Dans le droit fil des tournants de 1978 puis de 1984, la Chine vient, à l’initiative de Xi Jinping, d’effectuer un choix clair en faveur des réformes. La ligne stratégique arrêtée par le 3e plénum ne souffre d’aucune ambiguïté. Sous l’objectif d’une société socialiste harmonieuse, le pays s’engage dans un développement plus respectueux de sa population et de l’environnement. La Chine prend le parti de l’ouverture sur la mondialisation, du marché et du droit, de l’innovation et de la culture comme soft power.
Le programme des réformes frappe par son ambition et sa cohérence. Sur le plan politique, la priorité va à la débureaucratisation de l’État, à la lutte contre la corruption, à un nouvel équilibre entre le centre et la périphérie. Sur le plan institutionnel, l’État de droit marque d’importants progrès avec l’indépendance des tribunaux face aux gouvernements locaux et avec la suppression des camps de rééducation par le travail ; le droit de propriété est reconnu aux paysans.
Sur le plan économique, le rôle du marché devient central et les règles applicables au secteur public sont durcies. D’un côté, les domaines de la finance, de l’éducation, de la santé et de la culture sont ouverts à la concurrence ; parallèlement l’internationalisation du yuan renminbi est accélérée, avec pour vecteur la création d’une place financière offshore à Shanghai. De l’autre, les services publics de l’eau, de l’énergie et des télécommunications appliqueront des prix de marché ; les entreprises d’État seront soumises à la concurrence et devront reverser 30 % de leurs bénéfices au Trésor public contre 5 à 15 % aujourd’hui ; elles pourront être privatisées et restructurées selon le droit commun des faillites.

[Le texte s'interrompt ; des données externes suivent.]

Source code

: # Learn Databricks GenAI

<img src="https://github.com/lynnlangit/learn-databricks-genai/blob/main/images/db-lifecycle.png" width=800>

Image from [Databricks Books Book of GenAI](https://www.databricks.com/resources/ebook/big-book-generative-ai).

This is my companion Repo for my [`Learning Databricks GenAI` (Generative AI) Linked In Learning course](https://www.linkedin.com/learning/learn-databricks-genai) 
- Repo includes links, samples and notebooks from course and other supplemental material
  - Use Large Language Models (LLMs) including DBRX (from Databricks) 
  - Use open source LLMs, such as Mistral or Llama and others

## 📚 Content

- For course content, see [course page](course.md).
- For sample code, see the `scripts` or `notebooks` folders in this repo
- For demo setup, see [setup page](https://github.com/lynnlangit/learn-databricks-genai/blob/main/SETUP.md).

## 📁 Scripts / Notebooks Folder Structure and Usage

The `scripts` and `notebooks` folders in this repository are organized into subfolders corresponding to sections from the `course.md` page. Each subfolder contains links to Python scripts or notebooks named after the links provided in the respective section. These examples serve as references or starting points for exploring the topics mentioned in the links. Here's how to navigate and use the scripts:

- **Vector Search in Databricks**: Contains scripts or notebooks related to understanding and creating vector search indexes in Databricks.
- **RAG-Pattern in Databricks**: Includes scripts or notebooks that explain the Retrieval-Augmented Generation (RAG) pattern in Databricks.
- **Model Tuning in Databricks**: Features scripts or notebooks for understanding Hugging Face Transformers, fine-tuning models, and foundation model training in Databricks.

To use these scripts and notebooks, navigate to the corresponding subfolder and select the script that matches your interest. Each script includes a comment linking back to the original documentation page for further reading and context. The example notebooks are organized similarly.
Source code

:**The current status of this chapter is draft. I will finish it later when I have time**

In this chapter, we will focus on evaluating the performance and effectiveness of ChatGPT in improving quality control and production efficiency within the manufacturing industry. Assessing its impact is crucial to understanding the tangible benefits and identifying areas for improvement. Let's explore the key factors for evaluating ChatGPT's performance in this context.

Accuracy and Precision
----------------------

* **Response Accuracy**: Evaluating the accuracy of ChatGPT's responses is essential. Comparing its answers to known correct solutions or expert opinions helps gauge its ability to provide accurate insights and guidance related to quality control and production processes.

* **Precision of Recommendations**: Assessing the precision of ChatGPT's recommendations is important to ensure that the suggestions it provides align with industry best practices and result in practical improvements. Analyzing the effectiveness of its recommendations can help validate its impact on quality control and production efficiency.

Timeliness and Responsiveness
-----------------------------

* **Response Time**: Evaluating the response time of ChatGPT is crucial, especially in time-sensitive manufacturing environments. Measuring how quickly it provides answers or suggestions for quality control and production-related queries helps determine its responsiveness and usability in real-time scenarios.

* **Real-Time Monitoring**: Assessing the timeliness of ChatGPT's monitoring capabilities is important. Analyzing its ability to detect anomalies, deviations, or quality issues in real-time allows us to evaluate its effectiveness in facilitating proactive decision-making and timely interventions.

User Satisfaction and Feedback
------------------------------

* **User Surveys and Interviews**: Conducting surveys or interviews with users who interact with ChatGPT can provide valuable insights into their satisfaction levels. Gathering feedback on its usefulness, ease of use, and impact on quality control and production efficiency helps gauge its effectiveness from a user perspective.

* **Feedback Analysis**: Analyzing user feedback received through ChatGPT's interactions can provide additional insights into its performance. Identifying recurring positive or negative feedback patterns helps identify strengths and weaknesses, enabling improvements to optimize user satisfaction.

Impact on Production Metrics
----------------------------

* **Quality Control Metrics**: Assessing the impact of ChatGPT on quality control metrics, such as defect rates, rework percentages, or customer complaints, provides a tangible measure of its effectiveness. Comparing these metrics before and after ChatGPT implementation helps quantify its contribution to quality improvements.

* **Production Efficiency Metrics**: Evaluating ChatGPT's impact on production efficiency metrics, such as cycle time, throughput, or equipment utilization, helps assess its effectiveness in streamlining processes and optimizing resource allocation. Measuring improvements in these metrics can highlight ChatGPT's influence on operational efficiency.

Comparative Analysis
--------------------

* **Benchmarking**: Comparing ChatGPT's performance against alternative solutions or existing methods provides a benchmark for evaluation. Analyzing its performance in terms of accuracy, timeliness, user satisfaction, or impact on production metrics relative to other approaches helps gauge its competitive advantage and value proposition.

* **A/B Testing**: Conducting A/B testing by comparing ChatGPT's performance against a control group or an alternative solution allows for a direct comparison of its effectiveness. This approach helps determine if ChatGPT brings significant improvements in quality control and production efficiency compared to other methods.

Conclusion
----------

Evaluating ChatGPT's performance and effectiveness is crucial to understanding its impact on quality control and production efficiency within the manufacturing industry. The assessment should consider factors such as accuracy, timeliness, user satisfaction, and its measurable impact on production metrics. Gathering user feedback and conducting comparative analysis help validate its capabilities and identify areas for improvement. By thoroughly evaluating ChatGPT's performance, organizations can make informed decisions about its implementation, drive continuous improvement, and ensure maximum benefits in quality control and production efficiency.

Sur le plan social, le principe de l’enfant unique est fortement assoupli, de même que le contrôle du lieu de résidence ; les quelque 270 millions de migrants se voient ouvrir l’accès à la protection sociale, à l’éducation et à la santé. Enfin, la protection de l’environnement se trouve affermie afin d’endiguer l’« airpocalypse » qui menace les villes.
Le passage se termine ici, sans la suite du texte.